Free Image to PDF — Convert JPG, PNG to PDF

Convert JPG and PNG images into a single PDF document. Choose Letter or A4 page size, portrait or landscape, and reorder pages before download.

Your images stay private. All conversion happens in your browser. Images are never uploaded to any server.

What is this calculator for?

Your contractor sends you the signed agreement as three iPhone photos. The mortgage broker wants a single PDF, not three JPGs. You photograph all four corners of a damaged shipping package and your insurance claim form needs them combined into one file. You scan a stack of receipts with your phone's camera app and want them stored as one PDF instead of dozens of loose images. Whatever the trigger, converting photos to a PDF is one of those small workflows that lives entirely in the gap between "I have what I need" and "I have what the other person wants."

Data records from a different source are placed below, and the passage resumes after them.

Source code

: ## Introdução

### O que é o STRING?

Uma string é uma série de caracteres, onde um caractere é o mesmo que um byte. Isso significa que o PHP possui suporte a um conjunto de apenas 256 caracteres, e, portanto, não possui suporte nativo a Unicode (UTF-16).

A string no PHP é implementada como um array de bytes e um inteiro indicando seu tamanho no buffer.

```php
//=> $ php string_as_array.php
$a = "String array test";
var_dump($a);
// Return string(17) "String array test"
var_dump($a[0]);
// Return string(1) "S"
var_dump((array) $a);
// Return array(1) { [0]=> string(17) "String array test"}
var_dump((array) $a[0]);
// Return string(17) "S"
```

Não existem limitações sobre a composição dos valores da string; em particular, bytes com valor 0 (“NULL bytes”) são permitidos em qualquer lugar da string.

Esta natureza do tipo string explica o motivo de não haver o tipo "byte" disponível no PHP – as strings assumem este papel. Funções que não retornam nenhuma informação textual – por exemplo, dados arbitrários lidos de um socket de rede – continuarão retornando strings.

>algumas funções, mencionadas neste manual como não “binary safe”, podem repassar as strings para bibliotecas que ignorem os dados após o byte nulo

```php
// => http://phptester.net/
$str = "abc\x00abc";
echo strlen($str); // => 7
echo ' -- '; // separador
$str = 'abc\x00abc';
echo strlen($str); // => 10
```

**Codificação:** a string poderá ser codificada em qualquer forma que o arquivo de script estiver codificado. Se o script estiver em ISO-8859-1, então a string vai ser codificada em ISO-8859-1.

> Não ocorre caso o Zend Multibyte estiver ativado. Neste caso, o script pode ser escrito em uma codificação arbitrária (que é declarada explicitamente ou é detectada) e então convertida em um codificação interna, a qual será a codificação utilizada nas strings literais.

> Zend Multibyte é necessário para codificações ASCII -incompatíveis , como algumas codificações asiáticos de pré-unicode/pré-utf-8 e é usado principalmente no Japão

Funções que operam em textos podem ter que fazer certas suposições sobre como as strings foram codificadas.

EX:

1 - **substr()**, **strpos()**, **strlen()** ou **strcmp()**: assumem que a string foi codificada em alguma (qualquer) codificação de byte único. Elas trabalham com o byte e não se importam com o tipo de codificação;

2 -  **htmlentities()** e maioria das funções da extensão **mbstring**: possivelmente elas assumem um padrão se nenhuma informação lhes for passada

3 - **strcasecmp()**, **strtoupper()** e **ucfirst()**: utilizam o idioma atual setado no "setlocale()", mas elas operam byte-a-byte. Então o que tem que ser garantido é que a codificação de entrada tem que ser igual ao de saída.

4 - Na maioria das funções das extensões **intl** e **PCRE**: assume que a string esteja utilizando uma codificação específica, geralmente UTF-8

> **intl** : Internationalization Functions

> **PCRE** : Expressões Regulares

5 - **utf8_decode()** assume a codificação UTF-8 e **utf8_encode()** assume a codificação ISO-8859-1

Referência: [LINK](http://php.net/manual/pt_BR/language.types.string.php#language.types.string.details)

This tool combines as many JPG and PNG images as you upload into a single PDF, in the order you choose, on the page size you pick. It runs entirely in your browser using pdf-lib. Each image becomes one page; pdf-lib embeds the original JPG or PNG bytes directly without re-encoding, so the photo in the PDF is exactly as sharp as the photo on your disk. You can reorder pages, switch between US Letter and A4 paper sizes, and toggle portrait or landscape orientation before generating the output.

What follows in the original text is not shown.